Having connected ourselves back to the experience of God's ever-presence, and taking some time to savor what is good in our lives, we get to the third step: remembrance or reflection.
We join with the Holy Spirit to reflect on the previous day.
This can be done at night, as one reflects on the day they just completed, or it can be done in the morning, as one reflects on yesterday.
The key is to remember the full human experience of the day, not just tick off activities that were performed.
From an objective position, after the day is considered complete, embrace the highlights of the day, but don't fear remembering the lows of the day.
The highlights can be as simple as the incredible smell and taste of that morning coffee or how amazing that warm shirt -- fresh from the drier -- felt against your skin.
The lows are honest acknowledgements of the unpleasantness through the day, such as a traffic jam or a pet that made a mess on the floor.

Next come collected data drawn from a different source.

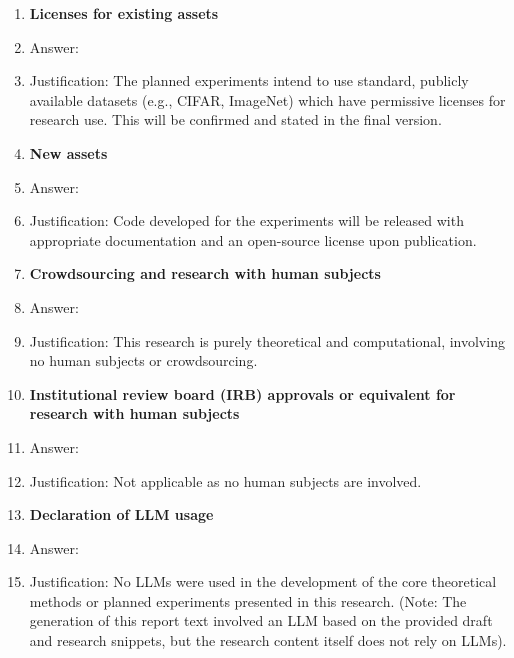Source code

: \documentclass{article}
\begin{document}
\begin{enumerate}
\item {\bf Licenses for existing assets}
    \item Answer: \answerNA{} %
    \item Justification: The planned experiments intend to use standard, publicly available datasets (e.g., CIFAR, ImageNet) which have permissive licenses for research use. This will be confirmed and stated in the final version.

\item {\bf New assets}
    \item Answer: \answerNA{} %
    \item Justification: Code developed for the experiments will be released with appropriate documentation and an open-source license upon publication.

\item {\bf Crowdsourcing and research with human subjects}
    \item Answer: \answerNA{}
    \item Justification: This research is purely theoretical and computational, involving no human subjects or crowdsourcing.

\item {\bf Institutional review board (IRB) approvals or equivalent for research with human subjects}
    \item Answer: \answerNA{}
    \item Justification: Not applicable as no human subjects are involved.

\item {\bf Declaration of LLM usage}
    \item Answer: \answerNA{}
    \item Justification: No LLMs were used in the development of the core theoretical methods or planned experiments presented in this research. (Note: The generation of this report text involved an LLM based on the provided draft and research snippets, but the research content itself does not rely on LLMs).
\end{enumerate}
\end{document}
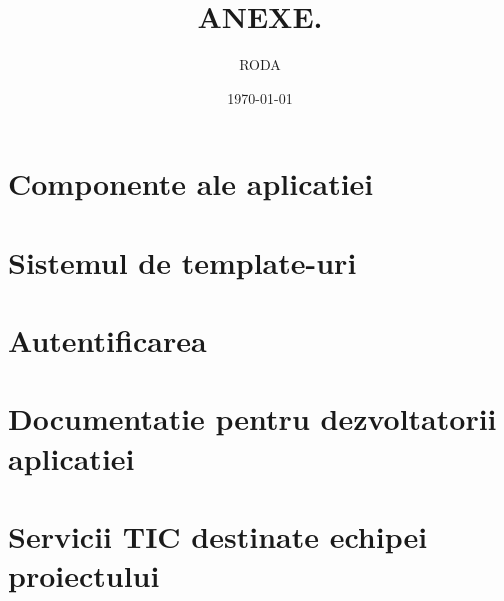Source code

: \documentclass[11pt,twoside,romanian]{extbook}
\begin{document}
\fancyhead[RE,LO]{\thepage}
\title{ANEXE.}
\author{RODA}
\date{\today}
\maketitle
\newpage
\thispagestyle{plain}
\tableofcontents{}
\setcounter{page}{1}

\chapter{Componente ale aplicatiei}


\chapter{Sistemul de template-uri} 


\chapter{Autentificarea} 


\chapter{Documentatie pentru dezvoltatorii aplicatiei} 


\chapter{Servicii TIC destinate echipei proiectului}

\end{document}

At either end of the spectrum offered in the previous two paragraphs, there will be days with greater highlights (a day spent spent getting married, closing on a house, or holding your newborn baby for the first time), and there will be days with significantly devastating lows (the death of a loved one, the crushing of a dream, the pain of a deep betrayal).
Our time of remembrance is a time to process, with the Holy Spirit, the good and the bad from the previous day.
It is a chance to prevent "stuffing" things, and to process our experience in day-sized bites.
When we act consciously to go through the good and the bad, it is also a chance to see that even in the worst of days, something good could be found when we are ready.
Focusing on the bad is a key trait to keep humans alive at a survival level, and forcing ourselves to look for the good is a key practice to carry us beyond simple existence to flourish.